(Data excerpts)
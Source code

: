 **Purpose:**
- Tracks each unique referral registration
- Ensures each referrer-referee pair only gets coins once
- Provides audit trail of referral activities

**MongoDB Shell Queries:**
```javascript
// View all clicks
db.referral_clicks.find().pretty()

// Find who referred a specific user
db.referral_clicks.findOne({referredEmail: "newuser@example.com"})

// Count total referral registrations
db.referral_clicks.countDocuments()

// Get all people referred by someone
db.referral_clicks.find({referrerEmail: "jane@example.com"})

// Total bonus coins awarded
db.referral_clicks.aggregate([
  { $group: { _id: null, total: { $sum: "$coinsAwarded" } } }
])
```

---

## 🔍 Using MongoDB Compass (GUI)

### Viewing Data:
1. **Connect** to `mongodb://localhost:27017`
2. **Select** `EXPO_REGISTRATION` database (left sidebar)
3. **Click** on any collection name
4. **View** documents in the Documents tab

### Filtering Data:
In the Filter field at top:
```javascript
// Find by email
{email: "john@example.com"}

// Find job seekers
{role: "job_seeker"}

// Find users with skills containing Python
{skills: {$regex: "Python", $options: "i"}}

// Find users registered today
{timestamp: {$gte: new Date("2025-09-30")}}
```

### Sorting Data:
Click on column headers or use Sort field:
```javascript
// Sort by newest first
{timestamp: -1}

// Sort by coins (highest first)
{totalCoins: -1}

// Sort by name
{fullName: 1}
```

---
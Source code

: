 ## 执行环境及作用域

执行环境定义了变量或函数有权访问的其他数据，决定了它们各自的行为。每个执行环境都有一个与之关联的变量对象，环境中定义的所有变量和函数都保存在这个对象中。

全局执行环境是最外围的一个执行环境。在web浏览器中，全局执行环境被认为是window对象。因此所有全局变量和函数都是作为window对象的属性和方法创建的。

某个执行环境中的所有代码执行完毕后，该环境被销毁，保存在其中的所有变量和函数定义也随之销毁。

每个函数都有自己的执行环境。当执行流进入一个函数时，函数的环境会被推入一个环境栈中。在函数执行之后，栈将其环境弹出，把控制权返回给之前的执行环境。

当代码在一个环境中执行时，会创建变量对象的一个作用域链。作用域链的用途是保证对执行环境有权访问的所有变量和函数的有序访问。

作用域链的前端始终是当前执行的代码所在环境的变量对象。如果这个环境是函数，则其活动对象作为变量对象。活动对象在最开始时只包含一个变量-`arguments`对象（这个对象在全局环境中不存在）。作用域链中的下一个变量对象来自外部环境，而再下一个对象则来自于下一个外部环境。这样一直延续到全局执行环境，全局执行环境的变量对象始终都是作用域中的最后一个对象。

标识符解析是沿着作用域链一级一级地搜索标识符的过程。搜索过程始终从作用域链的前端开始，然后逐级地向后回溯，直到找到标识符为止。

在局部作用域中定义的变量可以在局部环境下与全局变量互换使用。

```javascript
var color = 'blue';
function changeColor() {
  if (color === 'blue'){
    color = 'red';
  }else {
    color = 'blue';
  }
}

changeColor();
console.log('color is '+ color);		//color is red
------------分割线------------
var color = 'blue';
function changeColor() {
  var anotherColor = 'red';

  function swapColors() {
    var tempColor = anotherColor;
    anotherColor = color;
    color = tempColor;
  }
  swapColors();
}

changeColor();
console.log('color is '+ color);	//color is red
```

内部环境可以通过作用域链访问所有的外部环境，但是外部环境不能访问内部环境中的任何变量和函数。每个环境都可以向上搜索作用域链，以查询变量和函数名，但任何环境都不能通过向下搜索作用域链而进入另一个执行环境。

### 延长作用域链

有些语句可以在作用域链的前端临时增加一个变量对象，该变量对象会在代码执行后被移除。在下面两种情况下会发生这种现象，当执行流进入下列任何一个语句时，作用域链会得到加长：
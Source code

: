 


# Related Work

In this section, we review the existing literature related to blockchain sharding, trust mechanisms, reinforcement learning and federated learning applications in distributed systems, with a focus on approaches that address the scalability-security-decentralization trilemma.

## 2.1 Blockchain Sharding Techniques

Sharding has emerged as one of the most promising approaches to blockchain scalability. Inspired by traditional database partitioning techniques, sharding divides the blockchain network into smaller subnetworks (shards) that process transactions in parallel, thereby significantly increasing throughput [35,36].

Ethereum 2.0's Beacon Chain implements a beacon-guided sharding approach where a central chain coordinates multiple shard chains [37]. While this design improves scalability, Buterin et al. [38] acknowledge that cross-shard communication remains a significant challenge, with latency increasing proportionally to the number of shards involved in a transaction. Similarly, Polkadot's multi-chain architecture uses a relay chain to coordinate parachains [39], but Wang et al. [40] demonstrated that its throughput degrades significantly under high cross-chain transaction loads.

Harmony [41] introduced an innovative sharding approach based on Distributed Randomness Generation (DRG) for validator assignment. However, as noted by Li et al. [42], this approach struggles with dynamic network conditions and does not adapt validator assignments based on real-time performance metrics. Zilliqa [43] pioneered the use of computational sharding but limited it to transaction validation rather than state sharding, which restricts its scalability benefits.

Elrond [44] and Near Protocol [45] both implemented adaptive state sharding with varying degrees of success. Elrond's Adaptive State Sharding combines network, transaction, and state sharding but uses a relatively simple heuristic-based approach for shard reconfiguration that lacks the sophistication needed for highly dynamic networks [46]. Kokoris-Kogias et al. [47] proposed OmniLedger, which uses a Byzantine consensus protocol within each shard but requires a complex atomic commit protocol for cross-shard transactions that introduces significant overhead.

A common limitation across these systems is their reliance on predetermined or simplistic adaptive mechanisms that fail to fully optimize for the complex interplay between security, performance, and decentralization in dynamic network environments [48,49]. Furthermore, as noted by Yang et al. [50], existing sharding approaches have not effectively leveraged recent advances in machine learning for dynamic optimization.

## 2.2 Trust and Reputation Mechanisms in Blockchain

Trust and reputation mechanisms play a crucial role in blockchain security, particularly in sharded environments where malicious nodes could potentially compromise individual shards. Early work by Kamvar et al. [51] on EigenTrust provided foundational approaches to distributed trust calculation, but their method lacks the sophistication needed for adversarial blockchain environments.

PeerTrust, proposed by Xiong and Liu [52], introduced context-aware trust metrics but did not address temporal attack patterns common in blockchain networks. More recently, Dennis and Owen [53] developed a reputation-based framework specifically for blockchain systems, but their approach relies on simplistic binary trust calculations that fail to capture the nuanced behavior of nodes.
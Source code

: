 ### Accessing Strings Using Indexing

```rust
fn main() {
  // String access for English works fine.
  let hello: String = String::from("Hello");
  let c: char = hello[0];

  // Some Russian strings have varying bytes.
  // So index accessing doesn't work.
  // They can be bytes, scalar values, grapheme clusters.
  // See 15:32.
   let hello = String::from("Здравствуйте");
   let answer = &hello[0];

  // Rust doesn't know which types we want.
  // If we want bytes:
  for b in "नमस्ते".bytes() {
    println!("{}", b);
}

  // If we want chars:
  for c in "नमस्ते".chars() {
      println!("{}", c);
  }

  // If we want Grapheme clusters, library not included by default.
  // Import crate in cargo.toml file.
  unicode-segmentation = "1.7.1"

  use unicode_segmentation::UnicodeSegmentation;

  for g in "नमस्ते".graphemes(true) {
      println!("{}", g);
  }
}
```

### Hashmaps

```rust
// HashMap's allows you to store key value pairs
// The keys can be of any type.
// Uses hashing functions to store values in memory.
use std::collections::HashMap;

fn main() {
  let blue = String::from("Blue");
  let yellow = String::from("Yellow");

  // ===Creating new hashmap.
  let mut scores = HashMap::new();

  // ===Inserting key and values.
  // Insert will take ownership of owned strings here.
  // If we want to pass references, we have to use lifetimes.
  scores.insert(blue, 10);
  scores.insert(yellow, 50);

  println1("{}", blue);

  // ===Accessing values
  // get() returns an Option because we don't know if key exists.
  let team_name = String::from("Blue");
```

**Task objective**
Repeat each entry exactly as it was given.

**Task answer**
Source code

: **Purpose:**
- Tracks each unique referral registration
- Ensures each referrer-referee pair only gets coins once
- Provides audit trail of referral activities

**MongoDB Shell Queries:**
```javascript
// View all clicks
db.referral_clicks.find().pretty()

// Find who referred a specific user
db.referral_clicks.findOne({referredEmail: "newuser@example.com"})

// Count total referral registrations
db.referral_clicks.countDocuments()

// Get all people referred by someone
db.referral_clicks.find({referrerEmail: "jane@example.com"})

// Total bonus coins awarded
db.referral_clicks.aggregate([
  { $group: { _id: null, total: { $sum: "$coinsAwarded" } } }
])
```

---

## 🔍 Using MongoDB Compass (GUI)

### Viewing Data:
1. **Connect** to `mongodb://localhost:27017`
2. **Select** `EXPO_REGISTRATION` database (left sidebar)
3. **Click** on any collection name
4. **View** documents in the Documents tab

### Filtering Data:
In the Filter field at top:
```javascript
// Find by email
{email: "john@example.com"}

// Find job seekers
{role: "job_seeker"}

// Find users with skills containing Python
{skills: {$regex: "Python", $options: "i"}}

// Find users registered today
{timestamp: {$gte: new Date("2025-09-30")}}
```

### Sorting Data:
Click on column headers or use Sort field:
```javascript
// Sort by newest first
{timestamp: -1}

// Sort by coins (highest first)
{totalCoins: -1}

// Sort by name
{fullName: 1}
```

---
Source code

: ## 执行环境及作用域

执行环境定义了变量或函数有权访问的其他数据，决定了它们各自的行为。每个执行环境都有一个与之关联的变量对象，环境中定义的所有变量和函数都保存在这个对象中。

全局执行环境是最外围的一个执行环境。在web浏览器中，全局执行环境被认为是window对象。因此所有全局变量和函数都是作为window对象的属性和方法创建的。

某个执行环境中的所有代码执行完毕后，该环境被销毁，保存在其中的所有变量和函数定义也随之销毁。

每个函数都有自己的执行环境。当执行流进入一个函数时，函数的环境会被推入一个环境栈中。在函数执行之后，栈将其环境弹出，把控制权返回给之前的执行环境。

当代码在一个环境中执行时，会创建变量对象的一个作用域链。作用域链的用途是保证对执行环境有权访问的所有变量和函数的有序访问。

作用域链的前端始终是当前执行的代码所在环境的变量对象。如果这个环境是函数，则其活动对象作为变量对象。活动对象在最开始时只包含一个变量-`arguments`对象（这个对象在全局环境中不存在）。作用域链中的下一个变量对象来自外部环境，而再下一个对象则来自于下一个外部环境。这样一直延续到全局执行环境，全局执行环境的变量对象始终都是作用域中的最后一个对象。

标识符解析是沿着作用域链一级一级地搜索标识符的过程。搜索过程始终从作用域链的前端开始，然后逐级地向后回溯，直到找到标识符为止。

在局部作用域中定义的变量可以在局部环境下与全局变量互换使用。

```javascript
var color = 'blue';
function changeColor() {
  if (color === 'blue'){
    color = 'red';
  }else {
    color = 'blue';
  }
}

changeColor();
console.log('color is '+ color);		//color is red
------------分割线------------
var color = 'blue';
function changeColor() {
  var anotherColor = 'red';

  function swapColors() {
    var tempColor = anotherColor;
    anotherColor = color;
    color = tempColor;
  }
  swapColors();
}

changeColor();
console.log('color is '+ color);	//color is red
```

内部环境可以通过作用域链访问所有的外部环境，但是外部环境不能访问内部环境中的任何变量和函数。每个环境都可以向上搜索作用域链，以查询变量和函数名，但任何环境都不能通过向下搜索作用域链而进入另一个执行环境。

### 延长作用域链

有些语句可以在作用域链的前端临时增加一个变量对象，该变量对象会在代码执行后被移除。在下面两种情况下会发生这种现象，当执行流进入下列任何一个语句时，作用域链会得到加长：
Source code

: 


# Related Work

In this section, we review the existing literature related to blockchain sharding, trust mechanisms, reinforcement learning and federated learning applications in distributed systems, with a focus on approaches that address the scalability-security-decentralization trilemma.

## 2.1 Blockchain Sharding Techniques

Sharding has emerged as one of the most promising approaches to blockchain scalability. Inspired by traditional database partitioning techniques, sharding divides the blockchain network into smaller subnetworks (shards) that process transactions in parallel, thereby significantly increasing throughput [35,36].

Ethereum 2.0's Beacon Chain implements a beacon-guided sharding approach where a central chain coordinates multiple shard chains [37]. While this design improves scalability, Buterin et al. [38] acknowledge that cross-shard communication remains a significant challenge, with latency increasing proportionally to the number of shards involved in a transaction. Similarly, Polkadot's multi-chain architecture uses a relay chain to coordinate parachains [39], but Wang et al. [40] demonstrated that its throughput degrades significantly under high cross-chain transaction loads.

Harmony [41] introduced an innovative sharding approach based on Distributed Randomness Generation (DRG) for validator assignment. However, as noted by Li et al. [42], this approach struggles with dynamic network conditions and does not adapt validator assignments based on real-time performance metrics. Zilliqa [43] pioneered the use of computational sharding but limited it to transaction validation rather than state sharding, which restricts its scalability benefits.

Elrond [44] and Near Protocol [45] both implemented adaptive state sharding with varying degrees of success. Elrond's Adaptive State Sharding combines network, transaction, and state sharding but uses a relatively simple heuristic-based approach for shard reconfiguration that lacks the sophistication needed for highly dynamic networks [46]. Kokoris-Kogias et al. [47] proposed OmniLedger, which uses a Byzantine consensus protocol within each shard but requires a complex atomic commit protocol for cross-shard transactions that introduces significant overhead.

A common limitation across these systems is their reliance on predetermined or simplistic adaptive mechanisms that fail to fully optimize for the complex interplay between security, performance, and decentralization in dynamic network environments [48,49]. Furthermore, as noted by Yang et al. [50], existing sharding approaches have not effectively leveraged recent advances in machine learning for dynamic optimization.

## 2.2 Trust and Reputation Mechanisms in Blockchain

Trust and reputation mechanisms play a crucial role in blockchain security, particularly in sharded environments where malicious nodes could potentially compromise individual shards. Early work by Kamvar et al. [51] on EigenTrust provided foundational approaches to distributed trust calculation, but their method lacks the sophistication needed for adversarial blockchain environments.

PeerTrust, proposed by Xiong and Liu [52], introduced context-aware trust metrics but did not address temporal attack patterns common in blockchain networks. More recently, Dennis and Owen [53] developed a reputation-based framework specifically for blockchain systems, but their approach relies on simplistic binary trust calculations that fail to capture the nuanced behavior of nodes.
Source code

: ### Accessing Strings Using Indexing

```rust
fn main() {
  // String access for English works fine.
  let hello: String = String::from("Hello");
  let c: char = hello[0];

  // Some Russian strings have varying bytes.
  // So index accessing doesn't work.
  // They can be bytes, scalar values, grapheme clusters.
  // See 15:32.
   let hello = String::from("Здравствуйте");
   let answer = &hello[0];

  // Rust doesn't know which types we want.
  // If we want bytes:
  for b in "नमस्ते".bytes() {
    println!("{}", b);
}

  // If we want chars:
  for c in "नमस्ते".chars() {
      println!("{}", c);
  }

  // If we want Grapheme clusters, library not included by default.
  // Import crate in cargo.toml file.
  unicode-segmentation = "1.7.1"

  use unicode_segmentation::UnicodeSegmentation;

  for g in "नमस्ते".graphemes(true) {
      println!("{}", g);
  }
}
```

### Hashmaps

```rust
// HashMap's allows you to store key value pairs
// The keys can be of any type.
// Uses hashing functions to store values in memory.
use std::collections::HashMap;

fn main() {
  let blue = String::from("Blue");
  let yellow = String::from("Yellow");

  // ===Creating new hashmap.
  let mut scores = HashMap::new();

  // ===Inserting key and values.
  // Insert will take ownership of owned strings here.
  // If we want to pass references, we have to use lifetimes.
  scores.insert(blue, 10);
  scores.insert(yellow, 50);

  println1("{}", blue);

  // ===Accessing values
  // get() returns an Option because we don't know if key exists.
  let team_name = String::from("Blue");
```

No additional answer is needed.